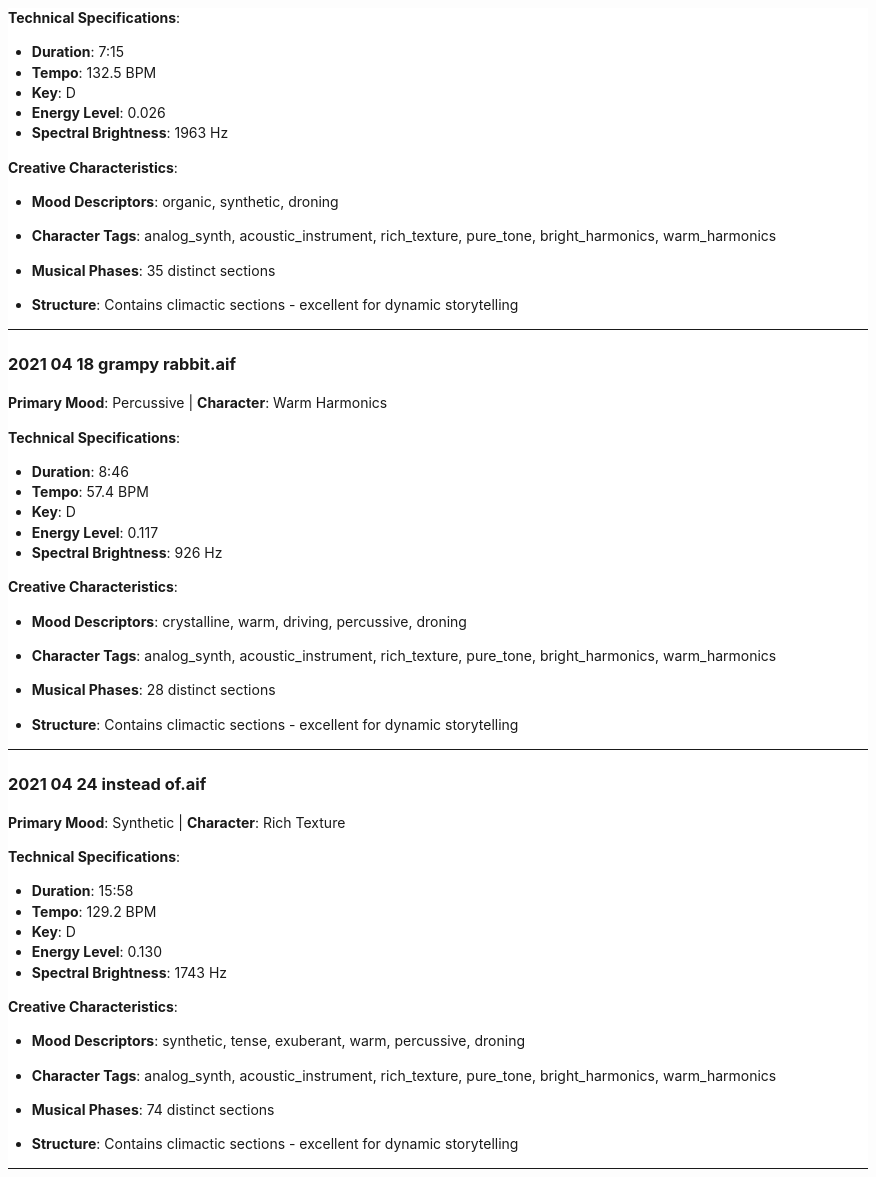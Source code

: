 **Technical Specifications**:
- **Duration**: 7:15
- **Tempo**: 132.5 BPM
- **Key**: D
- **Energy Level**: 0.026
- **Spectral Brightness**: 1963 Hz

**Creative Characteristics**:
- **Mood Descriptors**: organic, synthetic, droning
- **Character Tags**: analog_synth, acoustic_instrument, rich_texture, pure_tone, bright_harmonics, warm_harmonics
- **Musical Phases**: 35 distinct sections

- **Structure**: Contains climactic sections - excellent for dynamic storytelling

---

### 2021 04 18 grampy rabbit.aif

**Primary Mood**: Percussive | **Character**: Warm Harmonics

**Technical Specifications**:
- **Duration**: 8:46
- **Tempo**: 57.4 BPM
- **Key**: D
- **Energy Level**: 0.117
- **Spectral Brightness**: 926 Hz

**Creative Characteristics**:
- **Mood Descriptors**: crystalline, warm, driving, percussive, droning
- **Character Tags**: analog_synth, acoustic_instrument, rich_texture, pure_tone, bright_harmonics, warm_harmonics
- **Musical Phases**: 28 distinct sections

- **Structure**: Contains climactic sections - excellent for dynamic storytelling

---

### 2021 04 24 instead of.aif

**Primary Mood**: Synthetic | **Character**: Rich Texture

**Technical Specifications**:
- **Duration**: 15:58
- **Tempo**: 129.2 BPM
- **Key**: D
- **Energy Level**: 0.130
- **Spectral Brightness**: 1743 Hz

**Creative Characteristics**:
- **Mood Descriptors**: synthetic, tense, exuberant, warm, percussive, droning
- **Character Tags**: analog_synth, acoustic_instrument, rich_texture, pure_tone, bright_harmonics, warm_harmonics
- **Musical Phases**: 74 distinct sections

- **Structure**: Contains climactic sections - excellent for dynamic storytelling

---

___

_Work to be completed_:
Your answer must be the lines above from the one containing "warm, percussive, droning" to the one containing "- **Musical Phases**: 74 distinct sections", both included, restated word for word.

_Written answer_:
- **Mood Descriptors**: synthetic, tense, exuberant, warm, percussive, droning
- **Character Tags**: analog_synth, acoustic_instrument, rich_texture, pure_tone, bright_harmonics, warm_harmonics
- **Musical Phases**: 74 distinct sections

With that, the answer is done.